What this task involves:
Copy each line of the data that has "Position" in it.

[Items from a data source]

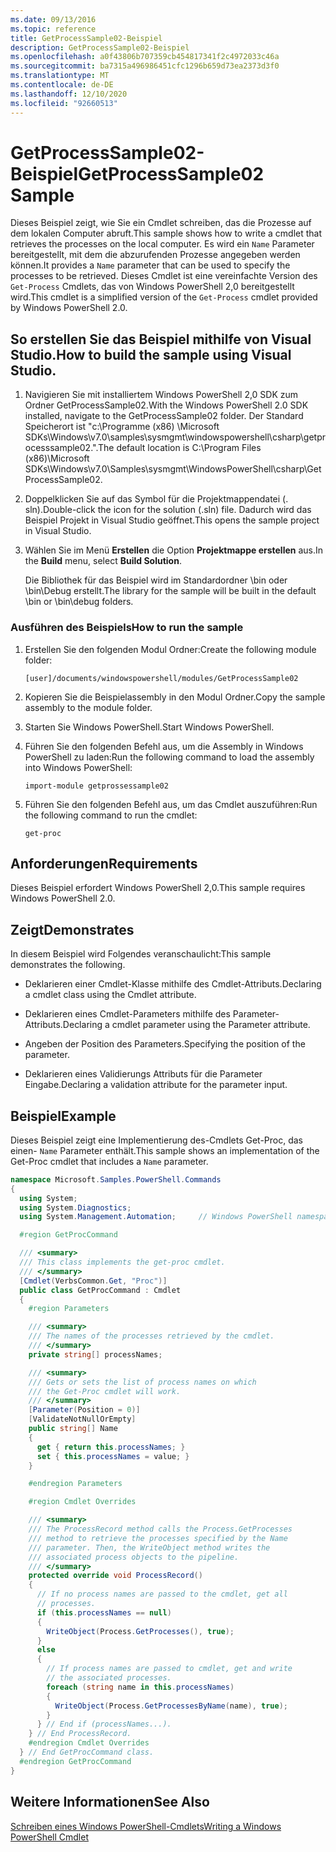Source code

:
 ```yaml
---
ms.date: 09/13/2016
ms.topic: reference
title: GetProcessSample02-Beispiel
description: GetProcessSample02-Beispiel
ms.openlocfilehash: a0f43806b707359cb454817341f2c4972033c46a
ms.sourcegitcommit: ba7315a496986451cfc1296b659d73ea2373d3f0
ms.translationtype: MT
ms.contentlocale: de-DE
ms.lasthandoff: 12/10/2020
ms.locfileid: "92660513"
---
```

# <a name="getprocesssample02-sample"></a><span data-ttu-id="8e73a-103">GetProcessSample02-Beispiel</span><span class="sxs-lookup"><span data-stu-id="8e73a-103">GetProcessSample02 Sample</span></span>

<span data-ttu-id="8e73a-104">Dieses Beispiel zeigt, wie Sie ein Cmdlet schreiben, das die Prozesse auf dem lokalen Computer abruft.</span><span class="sxs-lookup"><span data-stu-id="8e73a-104">This sample shows how to write a cmdlet that retrieves the processes on the local computer.</span></span> <span data-ttu-id="8e73a-105">Es wird ein `Name` Parameter bereitgestellt, mit dem die abzurufenden Prozesse angegeben werden können.</span><span class="sxs-lookup"><span data-stu-id="8e73a-105">It provides a `Name` parameter that can be used to specify the processes to be retrieved.</span></span> <span data-ttu-id="8e73a-106">Dieses Cmdlet ist eine vereinfachte Version des `Get-Process` Cmdlets, das von Windows PowerShell 2,0 bereitgestellt wird.</span><span class="sxs-lookup"><span data-stu-id="8e73a-106">This cmdlet is a simplified version of the `Get-Process` cmdlet provided by Windows PowerShell 2.0.</span></span>

## <a name="how-to-build-the-sample-using-visual-studio"></a><span data-ttu-id="8e73a-107">So erstellen Sie das Beispiel mithilfe von Visual Studio.</span><span class="sxs-lookup"><span data-stu-id="8e73a-107">How to build the sample using Visual Studio.</span></span>

1. <span data-ttu-id="8e73a-108">Navigieren Sie mit installiertem Windows PowerShell 2,0 SDK zum Ordner GetProcessSample02.</span><span class="sxs-lookup"><span data-stu-id="8e73a-108">With the Windows PowerShell 2.0 SDK installed, navigate to the GetProcessSample02 folder.</span></span> <span data-ttu-id="8e73a-109">Der Standard Speicherort ist "c:\Programme (x86) \Microsoft SDKs\Windows\v7.0\samples\sysmgmt\windowspowershell\csharp\getprocesssample02.".</span><span class="sxs-lookup"><span data-stu-id="8e73a-109">The default location is C:\Program Files (x86)\Microsoft SDKs\Windows\v7.0\Samples\sysmgmt\WindowsPowerShell\csharp\GetProcessSample02.</span></span>

2. <span data-ttu-id="8e73a-110">Doppelklicken Sie auf das Symbol für die Projektmappendatei (. sln).</span><span class="sxs-lookup"><span data-stu-id="8e73a-110">Double-click the icon for the solution (.sln) file.</span></span> <span data-ttu-id="8e73a-111">Dadurch wird das Beispiel Projekt in Visual Studio geöffnet.</span><span class="sxs-lookup"><span data-stu-id="8e73a-111">This opens the sample project in Visual Studio.</span></span>

3. <span data-ttu-id="8e73a-112">Wählen Sie im Menü **Erstellen** die Option **Projektmappe erstellen** aus.</span><span class="sxs-lookup"><span data-stu-id="8e73a-112">In the **Build** menu, select **Build Solution**.</span></span>

    <span data-ttu-id="8e73a-113">Die Bibliothek für das Beispiel wird im Standardordner \bin oder \bin\Debug erstellt.</span><span class="sxs-lookup"><span data-stu-id="8e73a-113">The library for the sample will be built in the default \bin or \bin\debug folders.</span></span>

### <a name="how-to-run-the-sample"></a><span data-ttu-id="8e73a-114">Ausführen des Beispiels</span><span class="sxs-lookup"><span data-stu-id="8e73a-114">How to run the sample</span></span>

1. <span data-ttu-id="8e73a-115">Erstellen Sie den folgenden Modul Ordner:</span><span class="sxs-lookup"><span data-stu-id="8e73a-115">Create the following module folder:</span></span>

    `[user]/documents/windowspowershell/modules/GetProcessSample02`

2. <span data-ttu-id="8e73a-116">Kopieren Sie die Beispielassembly in den Modul Ordner.</span><span class="sxs-lookup"><span data-stu-id="8e73a-116">Copy the sample assembly to the module folder.</span></span>

3. <span data-ttu-id="8e73a-117">Starten Sie Windows PowerShell.</span><span class="sxs-lookup"><span data-stu-id="8e73a-117">Start Windows PowerShell.</span></span>

4. <span data-ttu-id="8e73a-118">Führen Sie den folgenden Befehl aus, um die Assembly in Windows PowerShell zu laden:</span><span class="sxs-lookup"><span data-stu-id="8e73a-118">Run the following command to load the assembly into Windows PowerShell:</span></span>

    `import-module getprossessample02`

5. <span data-ttu-id="8e73a-119">Führen Sie den folgenden Befehl aus, um das Cmdlet auszuführen:</span><span class="sxs-lookup"><span data-stu-id="8e73a-119">Run the following command to run the cmdlet:</span></span>

    `get-proc`

## <a name="requirements"></a><span data-ttu-id="8e73a-120">Anforderungen</span><span class="sxs-lookup"><span data-stu-id="8e73a-120">Requirements</span></span>

<span data-ttu-id="8e73a-121">Dieses Beispiel erfordert Windows PowerShell 2,0.</span><span class="sxs-lookup"><span data-stu-id="8e73a-121">This sample requires Windows PowerShell 2.0.</span></span>

## <a name="demonstrates"></a><span data-ttu-id="8e73a-122">Zeigt</span><span class="sxs-lookup"><span data-stu-id="8e73a-122">Demonstrates</span></span>

<span data-ttu-id="8e73a-123">In diesem Beispiel wird Folgendes veranschaulicht:</span><span class="sxs-lookup"><span data-stu-id="8e73a-123">This sample demonstrates the following.</span></span>

- <span data-ttu-id="8e73a-124">Deklarieren einer Cmdlet-Klasse mithilfe des Cmdlet-Attributs.</span><span class="sxs-lookup"><span data-stu-id="8e73a-124">Declaring a cmdlet class using the Cmdlet attribute.</span></span>

- <span data-ttu-id="8e73a-125">Deklarieren eines Cmdlet-Parameters mithilfe des Parameter-Attributs.</span><span class="sxs-lookup"><span data-stu-id="8e73a-125">Declaring a cmdlet parameter using the Parameter attribute.</span></span>

- <span data-ttu-id="8e73a-126">Angeben der Position des Parameters.</span><span class="sxs-lookup"><span data-stu-id="8e73a-126">Specifying the position of the parameter.</span></span>

- <span data-ttu-id="8e73a-127">Deklarieren eines Validierungs Attributs für die Parameter Eingabe.</span><span class="sxs-lookup"><span data-stu-id="8e73a-127">Declaring a validation attribute for the parameter input.</span></span>

## <a name="example"></a><span data-ttu-id="8e73a-128">Beispiel</span><span class="sxs-lookup"><span data-stu-id="8e73a-128">Example</span></span>

<span data-ttu-id="8e73a-129">Dieses Beispiel zeigt eine Implementierung des-Cmdlets Get-Proc, das einen- `Name` Parameter enthält.</span><span class="sxs-lookup"><span data-stu-id="8e73a-129">This sample shows an implementation of the Get-Proc cmdlet that includes a `Name` parameter.</span></span>

```csharp
namespace Microsoft.Samples.PowerShell.Commands
{
  using System;
  using System.Diagnostics;
  using System.Management.Automation;     // Windows PowerShell namespace

  #region GetProcCommand

  /// <summary>
  /// This class implements the get-proc cmdlet.
  /// </summary>
  [Cmdlet(VerbsCommon.Get, "Proc")]
  public class GetProcCommand : Cmdlet
  {
    #region Parameters

    /// <summary>
    /// The names of the processes retrieved by the cmdlet.
    /// </summary>
    private string[] processNames;

    /// <summary>
    /// Gets or sets the list of process names on which
    /// the Get-Proc cmdlet will work.
    /// </summary>
    [Parameter(Position = 0)]
    [ValidateNotNullOrEmpty]
    public string[] Name
    {
      get { return this.processNames; }
      set { this.processNames = value; }
    }

    #endregion Parameters

    #region Cmdlet Overrides

    /// <summary>
    /// The ProcessRecord method calls the Process.GetProcesses
    /// method to retrieve the processes specified by the Name
    /// parameter. Then, the WriteObject method writes the
    /// associated process objects to the pipeline.
    /// </summary>
    protected override void ProcessRecord()
    {
      // If no process names are passed to the cmdlet, get all
      // processes.
      if (this.processNames == null)
      {
        WriteObject(Process.GetProcesses(), true);
      }
      else
      {
        // If process names are passed to cmdlet, get and write
        // the associated processes.
        foreach (string name in this.processNames)
        {
          WriteObject(Process.GetProcessesByName(name), true);
        }
      } // End if (processNames...).
    } // End ProcessRecord.
    #endregion Cmdlet Overrides
  } // End GetProcCommand class.
  #endregion GetProcCommand
}
```

## <a name="see-also"></a><span data-ttu-id="8e73a-130">Weitere Informationen</span><span class="sxs-lookup"><span data-stu-id="8e73a-130">See Also</span></span>

[<span data-ttu-id="8e73a-131">Schreiben eines Windows PowerShell-Cmdlets</span><span class="sxs-lookup"><span data-stu-id="8e73a-131">Writing a Windows PowerShell Cmdlet</span></span>](./writing-a-windows-powershell-cmdlet.md)
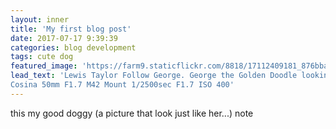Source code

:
 ```yaml
---
layout: inner
title: 'My first blog post'
date: 2017-07-17 9:39:39
categories: blog development
tags: cute dog
featured_image: 'https://farm9.staticflickr.com/8818/17112409181_876bba7517_z_d.jpg'
lead_text: 'Lewis Taylor Follow George. George the Golden Doodle looking as noble as possible for his Winter portrait. Sony NEX-5R
Cosina 50mm F1.7 M42 Mount 1/2500sec F1.7 ISO 400'
--- 
```


this my good doggy (a picture that look just like her...) note
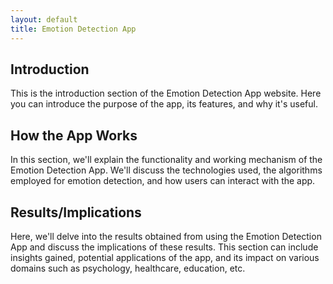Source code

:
 ```yaml
---
layout: default
title: Emotion Detection App
---
```



## Introduction

This is the introduction section of the Emotion Detection App website. Here you can introduce the purpose of the app, its features, and why it's useful.

## How the App Works

In this section, we'll explain the functionality and working mechanism of the Emotion Detection App. We'll discuss the technologies used, the algorithms employed for emotion detection, and how users can interact with the app.

## Results/Implications

Here, we'll delve into the results obtained from using the Emotion Detection App and discuss the implications of these results. This section can include insights gained, potential applications of the app, and its impact on various domains such as psychology, healthcare, education, etc.

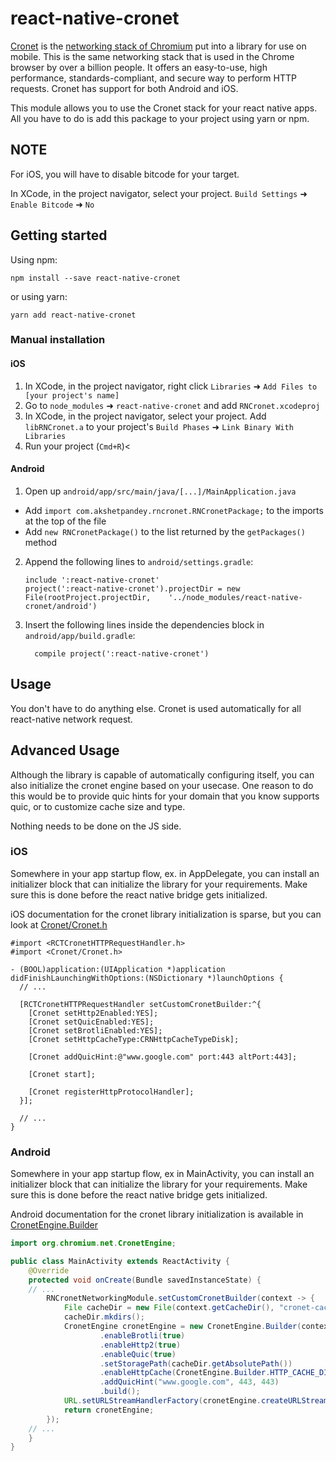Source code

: # react-native-cronet

[Cronet](https://chromium.googlesource.com/chromium/src/+/master/components/cronet) is the [networking stack of Chromium](https://chromium.googlesource.com/chromium/src/+/master/net/docs/life-of-a-url-request.md) put into a library for use on mobile.
This is the same networking stack that is used in the Chrome browser by over a billion people.
It offers an easy-to-use, high performance, standards-compliant, and secure way to perform HTTP requests.
Cronet has support for both Android and iOS.

This module allows you to use the Cronet stack for your react native apps.
All you have to do is add this package to your project using yarn or npm.

## NOTE

For iOS, you will have to disable bitcode for your target.

In XCode, in the project navigator, select your project. `Build Settings` ➜ `Enable Bitcode` ➜ `No`

## Getting started

Using npm:

```shell
npm install --save react-native-cronet
```

or using yarn:

```shell
yarn add react-native-cronet
```

### Manual installation

#### iOS

1. In XCode, in the project navigator, right click `Libraries` ➜ `Add Files to [your project's name]`
2. Go to `node_modules` ➜ `react-native-cronet` and add `RNCronet.xcodeproj`
3. In XCode, in the project navigator, select your project. Add `libRNCronet.a` to your project's `Build Phases` ➜ `Link Binary With Libraries`
4. Run your project (`Cmd+R`)<

#### Android

1. Open up `android/app/src/main/java/[...]/MainApplication.java`

- Add `import com.akshetpandey.rncronet.RNCronetPackage;` to the imports at the top of the file
- Add `new RNCronetPackage()` to the list returned by the `getPackages()` method

2. Append the following lines to `android/settings.gradle`:
   ```
   include ':react-native-cronet'
   project(':react-native-cronet').projectDir = new File(rootProject.projectDir, 	'../node_modules/react-native-cronet/android')
   ```
3. Insert the following lines inside the dependencies block in `android/app/build.gradle`:
   ```
     compile project(':react-native-cronet')
   ```

## Usage

You don't have to do anything else. Cronet is used automatically for all react-native network request.

## Advanced Usage

Although the library is capable of automatically configuring itself, you can also initialize the cronet engine based on your usecase.
One reason to do this would be to provide quic hints for your domain that you know supports quic, or to customize cache size and type.

Nothing needs to be done on the JS side.

### iOS

Somewhere in your app startup flow, ex. in AppDelegate, you can install an initializer block that can initialize the library for your requirements.
Make sure this is done before the react native bridge gets initialized.

iOS documentation for the cronet library initialization is sparse, but you can look at [Cronet/Cronet.h](https://chromium.googlesource.com/chromium/src/+/master/components/cronet/ios/Cronet.h)

```objc
#import <RCTCronetHTTPRequestHandler.h>
#import <Cronet/Cronet.h>

- (BOOL)application:(UIApplication *)application didFinishLaunchingWithOptions:(NSDictionary *)launchOptions {
  // ...

  [RCTCronetHTTPRequestHandler setCustomCronetBuilder:^{
    [Cronet setHttp2Enabled:YES];
    [Cronet setQuicEnabled:YES];
    [Cronet setBrotliEnabled:YES];
    [Cronet setHttpCacheType:CRNHttpCacheTypeDisk];

    [Cronet addQuicHint:@"www.google.com" port:443 altPort:443];

    [Cronet start];

    [Cronet registerHttpProtocolHandler];
  }];

  // ...
}
```

### Android

Somewhere in your app startup flow, ex in MainActivity, you can install an initializer block that can initialize the library for your requirements.
Make sure this is done before the react native bridge gets initialized.

Android documentation for the cronet library initialization is available in [CronetEngine.Builder](https://developer.android.com/guide/topics/connectivity/cronet/reference/org/chromium/net/CronetEngine.Builder.html)

```java
import org.chromium.net.CronetEngine;

public class MainActivity extends ReactActivity {
    @Override
    protected void onCreate(Bundle savedInstanceState) {
    // ...
        RNCronetNetworkingModule.setCustomCronetBuilder(context -> {
            File cacheDir = new File(context.getCacheDir(), "cronet-cache");
            cacheDir.mkdirs();
            CronetEngine cronetEngine = new CronetEngine.Builder(context)
                    .enableBrotli(true)
                    .enableHttp2(true)
                    .enableQuic(true)
                    .setStoragePath(cacheDir.getAbsolutePath())
                    .enableHttpCache(CronetEngine.Builder.HTTP_CACHE_DISK, 10 * 1024 * 1024)
                    .addQuicHint("www.google.com", 443, 443)
                    .build();
            URL.setURLStreamHandlerFactory(cronetEngine.createURLStreamHandlerFactory());
            return cronetEngine;
        });
    // ...
    }
}
```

Reply:
- <span data-ttu-id="8e73a-126">Angeben der Position des Parameters.</span><span class="sxs-lookup"><span data-stu-id="8e73a-126">Specifying the position of the parameter.</span></span>
    [Parameter(Position = 0)]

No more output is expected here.